When you transcribe the listing that follows, keep every line exact and skip any picture.
○ ○ ○ ○ ○
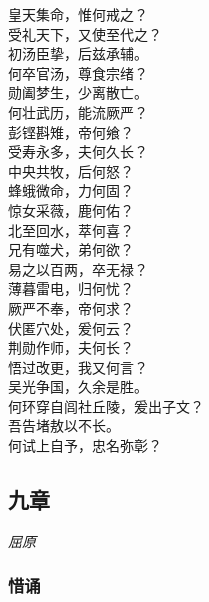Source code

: \documentclass[]{article}
\begin{document}
皇天集命，惟何戒之？\\
受礼天下，又使至代之？\\
初汤臣挚，后兹承辅。\\
何卒官汤，尊食宗绪？\\
勋阖梦生，少离散亡。\\
何壮武历，能流厥严？\\
彭铿斟雉，帝何飨？\\
受寿永多，夫何久长？\\
中央共牧，后何怒？\\
蜂蛾微命，力何固？\\
惊女采薇，鹿何佑？\\
北至回水，萃何喜？\\
兄有噬犬，弟何欲？\\
易之以百两，卒无禄？\\
薄暮雷电，归何忧？\\
厥严不奉，帝何求？\\
伏匿穴处，爰何云？\\
荆勋作师，夫何长？\\
悟过改更，我又何言？\\
吴光争国，久余是胜。\\
何环穿自闾社丘陵，爰出子文？\\
吾告堵敖以不长。\\
何试上自予，忠名弥彰？

\hypertarget{header-n75}{%
\subsection{九章}\label{header-n75}}

\emph{屈原}

\hypertarget{header-n80}{%
\subsubsection{惜诵}\label{header-n80}}
\end{document}
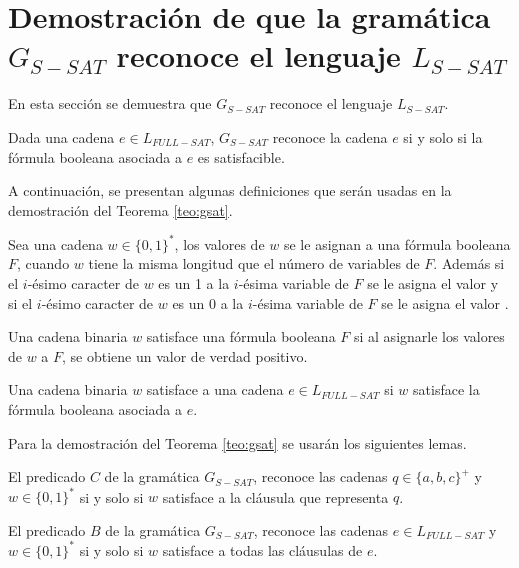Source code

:\section{Demostración de que la gramática $G_{S-SAT}$ reconoce el lenguaje $L_{S-SAT}$}

En esta sección se demuestra que $G_{S-SAT}$ reconoce el lenguaje $L_{S-SAT}$.
\begin{theorem}
    \label{teo:gsat}
    Dada una cadena $e\in L_{FULL-SAT}$, $G_{S-SAT}$ reconoce la cadena $e$ si y solo si la fórmula booleana asociada a $e$ es satisfacible. 
\end{theorem}

A continuación, se presentan algunas definiciones que serán usadas en la demostración del Teorema \ref{teo:gsat}.

\begin{definition}
    Sea una cadena $w\in \{0,1\}^*$, los valores de $w$ se le asignan a una fórmula booleana $F$, cuando $w$ tiene la misma longitud
    que el número de variables de $F$. Además si el $i$-ésimo caracter de $w$ es un 1 a la $i$-ésima variable de $F$ se le asigna
    el valor \true{} y si el $i$-ésimo caracter de $w$ es un 0 a la $i$-ésima variable de $F$ se le asigna
    el valor \false{}.
\end{definition}

\begin{definition}
    Una cadena binaria $w$ satisface una fórmula booleana $F$ si al asignarle los valores de $w$ a $F$, se obtiene un valor de verdad positivo.
\end{definition}

\begin{definition}
    Una cadena binaria $w$ satisface a una cadena $e\in L_{FULL-SAT}$ si $w$ satisface la fórmula booleana asociada a $e$. 
\end{definition}

Para la demostración del Teorema \ref{teo:gsat} se usarán los siguientes lemas.

\begin{lemma}
    \label{lem:predc}
    El predicado $C$ de la gramática $G_{S-SAT}$, reconoce las cadenas $q\in \{a,b,c\}^+$ y $w\in \{0,1\}^*$ si y solo si $w$ satisface a la cláusula que representa $q$.  
\end{lemma}

\begin{lemma}
    \label{lem:predb}
    El predicado $B$ de la gramática $G_{S-SAT}$, reconoce las cadenas $e\in L_{FULL-SAT}$ y $w\in \{0,1\}^*$ si y solo si $w$ satisface a todas las cláusulas de $e$. 
\end{lemma}


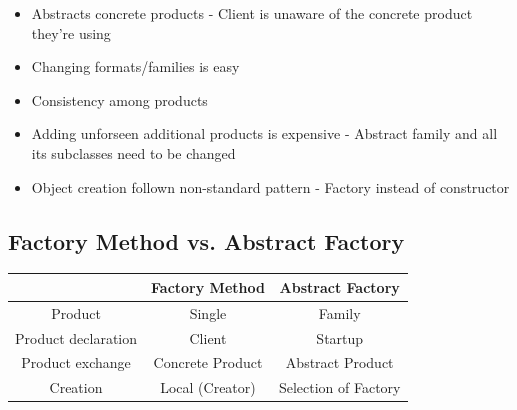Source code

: \documentclass[
    ../../Software_Engineering_Summary.tex,
]
{subfiles}
\begin{document}
\begin{defbox}
    \begin{itemize}
        \item Abstracts concrete products - Client is unaware of the concrete product they're using
        \item Changing formats/families is easy
        \item Consistency among products
    \end{itemize}
\end{defbox}

\begin{defbox}
    \begin{itemize}
        \item Adding unforseen additional products is expensive - Abstract family and all its subclasses need to be changed
        \item Object creation follown non-standard pattern - Factory instead of constructor
    \end{itemize}
\end{defbox}

\subsection{Factory Method vs. Abstract Factory}

\begin{defbox*}

    \begin{center}
	\begin{tabular}{|c|c c|}
        \hline
        & Factory Method & Abstract Factory\\
        \hline
        \hline
        Product & Single & Family\\
        \hline
        Product declaration & Client & Startup\\
        \hline
        Product exchange & Concrete Product & Abstract Product\\
        \hline 
        Creation & Local (Creator) & Selection of Factory\\
        \hline
    \end{tabular}
    \end{center}
\end{defbox*}
\end{document}

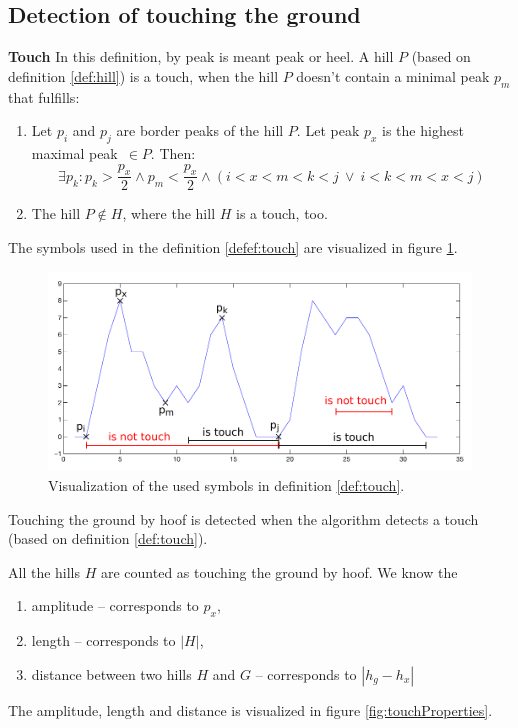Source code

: \subsection{Detection of touching the ground}
\begin{definition}{\textbf{Touch}}
	\label{def:touch}
	In this definition, by peak is meant peak or heel. A hill $P$ (based on definition \ref{def:hill}) is a touch, when the hill $P$ doesn't contain a minimal peak $p_m$ that fulfills:
	\begin{enumerate}
		\item Let $p_i$ and $p_j$ are border peaks of the hill $P$. Let peak $p_x$ is the highest maximal peak~$\in P$. Then:
		$$\exists p_k : p_k > \dfrac{p_x}{2} \land p_m < \dfrac{p_x}{2} \land (i < x < m < k < j \:\lor\: i < k < m < x < j)$$
		\item The hill $P \notin H$, where the hill $H$ is a touch, too.
	\end{enumerate}
\end{definition}

\begin{remark}
	The symbols used in the definition \ref{defef:touch} are visualized in figure \ref{fig:touchDefinition}.
\end{remark}

\begin{figure}
	\centering
	\label{fig:touchDefinition}
	\caption{Visualization of the used symbols in definition \ref{def:touch}.}
	\includegraphics[width=\linewidth]{img/touchHillDefinition.pdf}
\end{figure}

Touching the ground by hoof is detected when the algorithm detects a touch (based on definition \ref{def:touch}).

All the hills $H$ are counted as touching the ground by hoof. We know the
\begin{enumerate}
	\item amplitude -- corresponds to $p_x$,
	\item length -- corresponds to $|H|$,
	\item distance between two hills $H$ and $G$ -- corresponds to $|h_g - h_x|$
\end{enumerate}
The amplitude, length and distance is visualized in figure \ref{fig:touchProperties}.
○ ○ ○ ○ ○
■ The answer
Source code

: \documentclass[]{article}
\begin{document}
皇天集命，惟何戒之？\\
受礼天下，又使至代之？\\
初汤臣挚，后兹承辅。\\
何卒官汤，尊食宗绪？\\
勋阖梦生，少离散亡。\\
何壮武历，能流厥严？\\
彭铿斟雉，帝何飨？\\
受寿永多，夫何久长？\\
中央共牧，后何怒？\\
蜂蛾微命，力何固？\\
惊女采薇，鹿何佑？\\
北至回水，萃何喜？\\
兄有噬犬，弟何欲？\\
易之以百两，卒无禄？\\
薄暮雷电，归何忧？\\
厥严不奉，帝何求？\\
伏匿穴处，爰何云？\\
荆勋作师，夫何长？\\
悟过改更，我又何言？\\
吴光争国，久余是胜。\\
何环穿自闾社丘陵，爰出子文？\\
吾告堵敖以不长。\\
何试上自予，忠名弥彰？

\hypertarget{header-n75}{%
\subsection{九章}\label{header-n75}}

\emph{屈原}

\hypertarget{header-n80}{%
\subsubsection{惜诵}\label{header-n80}}
\end{document}
Source code

:\section{Demostración de que la gramática $G_{S-SAT}$ reconoce el lenguaje $L_{S-SAT}$}

En esta sección se demuestra que $G_{S-SAT}$ reconoce el lenguaje $L_{S-SAT}$.
\begin{theorem}
    \label{teo:gsat}
    Dada una cadena $e\in L_{FULL-SAT}$, $G_{S-SAT}$ reconoce la cadena $e$ si y solo si la fórmula booleana asociada a $e$ es satisfacible. 
\end{theorem}

A continuación, se presentan algunas definiciones que serán usadas en la demostración del Teorema \ref{teo:gsat}.

\begin{definition}
    Sea una cadena $w\in \{0,1\}^*$, los valores de $w$ se le asignan a una fórmula booleana $F$, cuando $w$ tiene la misma longitud
    que el número de variables de $F$. Además si el $i$-ésimo caracter de $w$ es un 1 a la $i$-ésima variable de $F$ se le asigna
    el valor \true{} y si el $i$-ésimo caracter de $w$ es un 0 a la $i$-ésima variable de $F$ se le asigna
    el valor \false{}.
\end{definition}

\begin{definition}
    Una cadena binaria $w$ satisface una fórmula booleana $F$ si al asignarle los valores de $w$ a $F$, se obtiene un valor de verdad positivo.
\end{definition}

\begin{definition}
    Una cadena binaria $w$ satisface a una cadena $e\in L_{FULL-SAT}$ si $w$ satisface la fórmula booleana asociada a $e$. 
\end{definition}

Para la demostración del Teorema \ref{teo:gsat} se usarán los siguientes lemas.

\begin{lemma}
    \label{lem:predc}
    El predicado $C$ de la gramática $G_{S-SAT}$, reconoce las cadenas $q\in \{a,b,c\}^+$ y $w\in \{0,1\}^*$ si y solo si $w$ satisface a la cláusula que representa $q$.  
\end{lemma}

\begin{lemma}
    \label{lem:predb}
    El predicado $B$ de la gramática $G_{S-SAT}$, reconoce las cadenas $e\in L_{FULL-SAT}$ y $w\in \{0,1\}^*$ si y solo si $w$ satisface a todas las cláusulas de $e$. 
\end{lemma}


Source code

: \documentclass[
    ../../Software_Engineering_Summary.tex,
]
{subfiles}
\begin{document}
\begin{defbox}
    \begin{itemize}
        \item Abstracts concrete products - Client is unaware of the concrete product they're using
        \item Changing formats/families is easy
        \item Consistency among products
    \end{itemize}
\end{defbox}

\begin{defbox}
    \begin{itemize}
        \item Adding unforseen additional products is expensive - Abstract family and all its subclasses need to be changed
        \item Object creation follown non-standard pattern - Factory instead of constructor
    \end{itemize}
\end{defbox}

\subsection{Factory Method vs. Abstract Factory}

\begin{defbox*}

    \begin{center}
	\begin{tabular}{|c|c c|}
        \hline
        & Factory Method & Abstract Factory\\
        \hline
        \hline
        Product & Single & Family\\
        \hline
        Product declaration & Client & Startup\\
        \hline
        Product exchange & Concrete Product & Abstract Product\\
        \hline 
        Creation & Local (Creator) & Selection of Factory\\
        \hline
    \end{tabular}
    \end{center}
\end{defbox*}
\end{document}

Source code

: \subsection{Detection of touching the ground}
\begin{definition}{\textbf{Touch}}
	\label{def:touch}
	In this definition, by peak is meant peak or heel. A hill $P$ (based on definition \ref{def:hill}) is a touch, when the hill $P$ doesn't contain a minimal peak $p_m$ that fulfills:
	\begin{enumerate}
		\item Let $p_i$ and $p_j$ are border peaks of the hill $P$. Let peak $p_x$ is the highest maximal peak~$\in P$. Then:
		$$\exists p_k : p_k > \dfrac{p_x}{2} \land p_m < \dfrac{p_x}{2} \land (i < x < m < k < j \:\lor\: i < k < m < x < j)$$
		\item The hill $P \notin H$, where the hill $H$ is a touch, too.
	\end{enumerate}
\end{definition}

\begin{remark}
	The symbols used in the definition \ref{defef:touch} are visualized in figure \ref{fig:touchDefinition}.
\end{remark}

\begin{figure}
	\centering
	\label{fig:touchDefinition}
	\caption{Visualization of the used symbols in definition \ref{def:touch}.}
	\includegraphics[width=\linewidth]{img/touchHillDefinition.pdf}
\end{figure}

Touching the ground by hoof is detected when the algorithm detects a touch (based on definition \ref{def:touch}).

All the hills $H$ are counted as touching the ground by hoof. We know the
\begin{enumerate}
	\item amplitude -- corresponds to $p_x$,
	\item length -- corresponds to $|H|$,
	\item distance between two hills $H$ and $G$ -- corresponds to $|h_g - h_x|$
\end{enumerate}
The amplitude, length and distance is visualized in figure \ref{fig:touchProperties}.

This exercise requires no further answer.